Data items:
──────

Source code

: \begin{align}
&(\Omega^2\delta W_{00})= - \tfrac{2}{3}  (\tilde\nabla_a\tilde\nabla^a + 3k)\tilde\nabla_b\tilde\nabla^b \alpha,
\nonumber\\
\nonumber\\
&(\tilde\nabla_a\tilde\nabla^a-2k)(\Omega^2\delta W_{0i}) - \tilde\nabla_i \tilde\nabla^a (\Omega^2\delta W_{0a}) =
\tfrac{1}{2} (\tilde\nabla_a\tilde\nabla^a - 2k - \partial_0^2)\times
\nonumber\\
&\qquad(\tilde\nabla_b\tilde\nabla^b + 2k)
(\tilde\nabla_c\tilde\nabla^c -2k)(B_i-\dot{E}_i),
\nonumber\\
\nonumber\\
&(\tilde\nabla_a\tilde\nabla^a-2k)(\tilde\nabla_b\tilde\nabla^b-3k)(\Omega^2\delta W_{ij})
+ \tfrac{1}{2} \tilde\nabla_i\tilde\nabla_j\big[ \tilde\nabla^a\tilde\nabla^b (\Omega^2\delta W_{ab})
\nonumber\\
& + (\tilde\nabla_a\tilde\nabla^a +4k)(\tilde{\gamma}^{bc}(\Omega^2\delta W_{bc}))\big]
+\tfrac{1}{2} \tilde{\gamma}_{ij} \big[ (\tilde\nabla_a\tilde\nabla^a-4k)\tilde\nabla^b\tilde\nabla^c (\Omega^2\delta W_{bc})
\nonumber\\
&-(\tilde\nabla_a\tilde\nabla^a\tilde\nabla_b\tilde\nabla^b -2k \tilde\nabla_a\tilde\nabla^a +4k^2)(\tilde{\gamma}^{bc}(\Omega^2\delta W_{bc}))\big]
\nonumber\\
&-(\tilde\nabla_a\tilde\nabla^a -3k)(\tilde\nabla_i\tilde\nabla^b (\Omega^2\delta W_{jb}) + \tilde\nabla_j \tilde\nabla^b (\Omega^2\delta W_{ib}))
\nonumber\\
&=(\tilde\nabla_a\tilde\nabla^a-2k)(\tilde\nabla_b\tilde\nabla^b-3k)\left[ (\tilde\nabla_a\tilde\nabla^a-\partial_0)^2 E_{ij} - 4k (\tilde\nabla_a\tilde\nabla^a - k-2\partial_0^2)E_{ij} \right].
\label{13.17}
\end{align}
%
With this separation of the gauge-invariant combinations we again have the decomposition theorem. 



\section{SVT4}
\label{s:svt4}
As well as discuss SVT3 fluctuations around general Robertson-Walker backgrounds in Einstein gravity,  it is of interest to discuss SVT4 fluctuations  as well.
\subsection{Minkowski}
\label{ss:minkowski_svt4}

──────

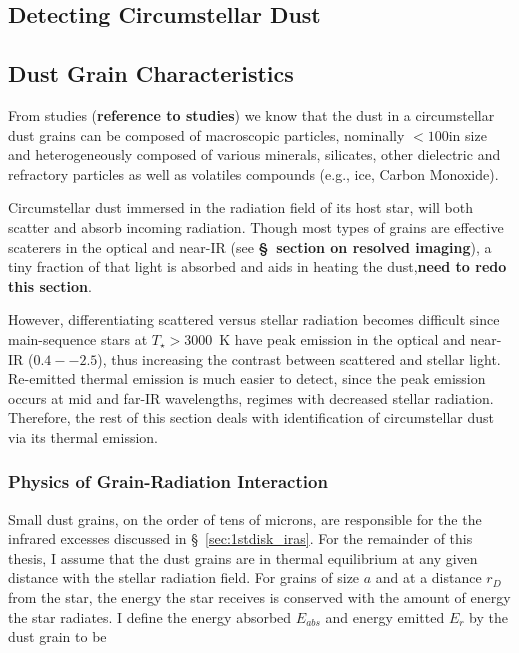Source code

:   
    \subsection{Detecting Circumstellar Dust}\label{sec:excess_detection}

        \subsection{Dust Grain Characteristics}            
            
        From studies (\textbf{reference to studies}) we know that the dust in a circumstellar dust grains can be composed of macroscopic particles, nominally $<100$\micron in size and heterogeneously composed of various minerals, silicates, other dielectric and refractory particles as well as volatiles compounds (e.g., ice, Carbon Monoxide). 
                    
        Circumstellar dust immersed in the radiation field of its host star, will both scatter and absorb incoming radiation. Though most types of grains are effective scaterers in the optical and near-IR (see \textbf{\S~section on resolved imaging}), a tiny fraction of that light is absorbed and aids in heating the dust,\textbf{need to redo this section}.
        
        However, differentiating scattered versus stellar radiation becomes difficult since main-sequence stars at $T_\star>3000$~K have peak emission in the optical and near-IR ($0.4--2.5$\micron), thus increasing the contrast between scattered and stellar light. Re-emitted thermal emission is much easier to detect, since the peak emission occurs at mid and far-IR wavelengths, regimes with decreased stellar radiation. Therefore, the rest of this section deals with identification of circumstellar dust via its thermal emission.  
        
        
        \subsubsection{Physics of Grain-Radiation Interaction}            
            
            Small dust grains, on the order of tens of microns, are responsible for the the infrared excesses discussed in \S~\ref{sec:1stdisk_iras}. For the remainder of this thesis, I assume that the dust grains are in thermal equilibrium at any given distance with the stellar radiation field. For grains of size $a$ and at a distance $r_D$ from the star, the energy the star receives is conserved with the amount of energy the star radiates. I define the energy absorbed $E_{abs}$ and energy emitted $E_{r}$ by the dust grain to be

──────

▶ WHAT YOU WILL DO
The lines you return should be those above that contain the word "label", every one of them.

▶ TASK OUTPUT
\label{13.17}
\label{s:svt4}
\label{ss:minkowski_svt4}
    \subsection{Detecting Circumstellar Dust}\label{sec:excess_detection}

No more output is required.